Sleep Hygiene Education Helps Insomnia But Falls Short of CBT-I
A meta-analysis of 42 RCTs finds sleep hygiene education improves insomnia scores but consistently underperforms CBT-I and other active therapies.
Summary
A new systematic review pooling 42 randomized controlled trials and over 4,200 adults quantified how well sleep hygiene education (SHE) treats insomnia. While SHE produced a meaningful reduction in Insomnia Severity Index scores from pre- to post-treatment, it was outperformed by cognitive behavioral therapy for insomnia (CBT-I), partial CBT-I, exercise interventions, and acupressure. The findings confirm SHE has some standalone benefit but should not be considered a first-line monotherapy. Most included trials carried a high risk of bias, tempering confidence in the results and highlighting an urgent need for better-designed SHE trials with clear protocols and fidelity measures.
Detailed Summary
Insomnia affects a substantial portion of the global adult population and is closely linked to cardiovascular disease, metabolic dysfunction, cognitive decline, and reduced longevity. Non-pharmacological approaches are preferred for long-term management, making it critical to understand which interventions actually work. Sleep hygiene education — advice on behaviors like consistent sleep schedules, limiting caffeine, and reducing screen time — is widely recommended, yet its standalone efficacy has remained unclear.
Researchers from Hong Kong Polytechnic University and the University of Hong Kong conducted a systematic review and meta-analysis searching seven major databases through September 2024. They identified 42 randomized controlled trials encompassing 4,245 adults (65.5% female) that tested SHE as a primary intervention for insomnia. The primary outcome was change in Insomnia Severity Index (ISI) score.
Pooled analysis using a random-effects model showed SHE produced a statistically significant pre-to-post improvement in ISI score (mean difference 3.4 points, 95% CI 2.08–4.64), indicating a real but modest effect. However, head-to-head comparisons revealed SHE was inferior to full CBT-I (MD 3.8), partial CBT-I (MD 4.5), exercise programs (MD 2.9), and acupressure (MD 1.9) — all favoring the comparator.
For clinicians and patients, this means SHE alone is unlikely to be sufficient for clinically meaningful insomnia relief. It may serve a useful role as a low-barrier first step or adjunct, but should be paired with more intensive behavioral therapies when possible.
A critical caveat: 85.7% of included trials were rated high risk of bias, with the remainder raising 'some concerns.' The lack of standardized SHE protocols, poor treatment fidelity reporting, and inconsistent delivery methods limit confidence in the magnitude of the effects.

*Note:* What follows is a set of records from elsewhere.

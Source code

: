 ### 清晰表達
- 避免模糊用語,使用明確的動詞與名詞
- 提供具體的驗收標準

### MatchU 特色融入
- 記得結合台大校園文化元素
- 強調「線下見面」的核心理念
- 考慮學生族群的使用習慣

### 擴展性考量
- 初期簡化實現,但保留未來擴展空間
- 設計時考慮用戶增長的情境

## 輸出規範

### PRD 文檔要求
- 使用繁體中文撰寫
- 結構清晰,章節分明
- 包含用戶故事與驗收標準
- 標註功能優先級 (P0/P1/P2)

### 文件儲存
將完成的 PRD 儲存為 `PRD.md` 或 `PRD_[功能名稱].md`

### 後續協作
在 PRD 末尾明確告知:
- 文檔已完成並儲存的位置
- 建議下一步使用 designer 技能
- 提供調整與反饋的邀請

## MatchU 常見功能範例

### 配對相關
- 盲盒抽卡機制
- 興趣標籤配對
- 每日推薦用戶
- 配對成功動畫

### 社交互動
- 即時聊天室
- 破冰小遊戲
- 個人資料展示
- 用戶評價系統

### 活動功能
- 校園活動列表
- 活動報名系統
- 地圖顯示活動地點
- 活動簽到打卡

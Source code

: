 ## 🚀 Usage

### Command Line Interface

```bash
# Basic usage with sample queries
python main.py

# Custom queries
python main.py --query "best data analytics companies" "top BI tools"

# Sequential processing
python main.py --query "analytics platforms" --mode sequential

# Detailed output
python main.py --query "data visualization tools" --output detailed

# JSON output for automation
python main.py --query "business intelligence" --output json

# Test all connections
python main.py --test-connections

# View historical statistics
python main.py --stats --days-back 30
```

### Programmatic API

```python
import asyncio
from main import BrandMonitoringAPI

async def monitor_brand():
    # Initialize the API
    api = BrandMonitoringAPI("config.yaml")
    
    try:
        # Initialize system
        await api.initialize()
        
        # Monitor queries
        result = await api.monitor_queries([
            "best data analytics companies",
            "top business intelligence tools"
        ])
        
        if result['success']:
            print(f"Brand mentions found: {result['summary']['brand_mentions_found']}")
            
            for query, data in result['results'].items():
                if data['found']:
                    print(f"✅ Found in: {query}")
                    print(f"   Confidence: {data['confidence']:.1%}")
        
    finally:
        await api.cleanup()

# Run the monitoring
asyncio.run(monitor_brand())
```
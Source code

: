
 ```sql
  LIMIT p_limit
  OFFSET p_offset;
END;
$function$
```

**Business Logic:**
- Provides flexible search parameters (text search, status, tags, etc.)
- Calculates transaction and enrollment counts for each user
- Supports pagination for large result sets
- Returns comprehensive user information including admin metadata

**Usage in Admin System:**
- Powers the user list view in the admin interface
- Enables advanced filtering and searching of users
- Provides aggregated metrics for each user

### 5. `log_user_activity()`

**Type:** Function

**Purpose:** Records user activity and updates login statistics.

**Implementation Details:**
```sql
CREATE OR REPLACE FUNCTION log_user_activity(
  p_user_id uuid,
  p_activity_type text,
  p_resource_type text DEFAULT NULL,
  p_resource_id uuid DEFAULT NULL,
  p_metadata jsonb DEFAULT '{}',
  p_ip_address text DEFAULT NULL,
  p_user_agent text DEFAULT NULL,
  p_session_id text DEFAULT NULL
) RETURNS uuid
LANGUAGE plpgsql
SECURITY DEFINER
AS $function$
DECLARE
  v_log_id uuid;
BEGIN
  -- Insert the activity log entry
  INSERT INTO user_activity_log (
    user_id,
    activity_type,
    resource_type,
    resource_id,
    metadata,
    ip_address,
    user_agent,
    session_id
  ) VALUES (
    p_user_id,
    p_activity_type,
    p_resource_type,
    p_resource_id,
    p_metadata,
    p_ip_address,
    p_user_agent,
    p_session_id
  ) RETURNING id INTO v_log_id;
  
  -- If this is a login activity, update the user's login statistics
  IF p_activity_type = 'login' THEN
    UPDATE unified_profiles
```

Well-designed future trials are needed.
Key Findings
- SHE produced a significant ISI improvement (MD=3.4) from pre- to post-treatment across 42 RCTs and 4,245 adults.
- SHE was inferior to CBT-I by 3.8 ISI points, and to partial CBT-I by 4.5 ISI points.
- Exercise and acupressure also outperformed SHE as standalone insomnia treatments.
- 85.7% of included trials carried a high overall risk of bias, limiting result confidence.
- Authors call for standardized SHE protocols with process evaluation and treatment fidelity measures.
Methodology
This was a pre-registered systematic review and meta-analysis of 42 RCTs retrieved from seven databases up to September 2024. Meta-analyses used a random-effects model to calculate mean differences in ISI scores. Methodological quality was assessed using the Risk of Bias 2 (RoB2) tool.
Study Limitations
The overwhelming majority of trials (85.7%) had high risk of bias, which may inflate or distort effect size estimates. Significant heterogeneity in SHE delivery methods and content makes it difficult to generalize findings or optimize protocols. The analysis relied solely on the abstract, so subgroup analyses and secondary outcomes could not be fully evaluated.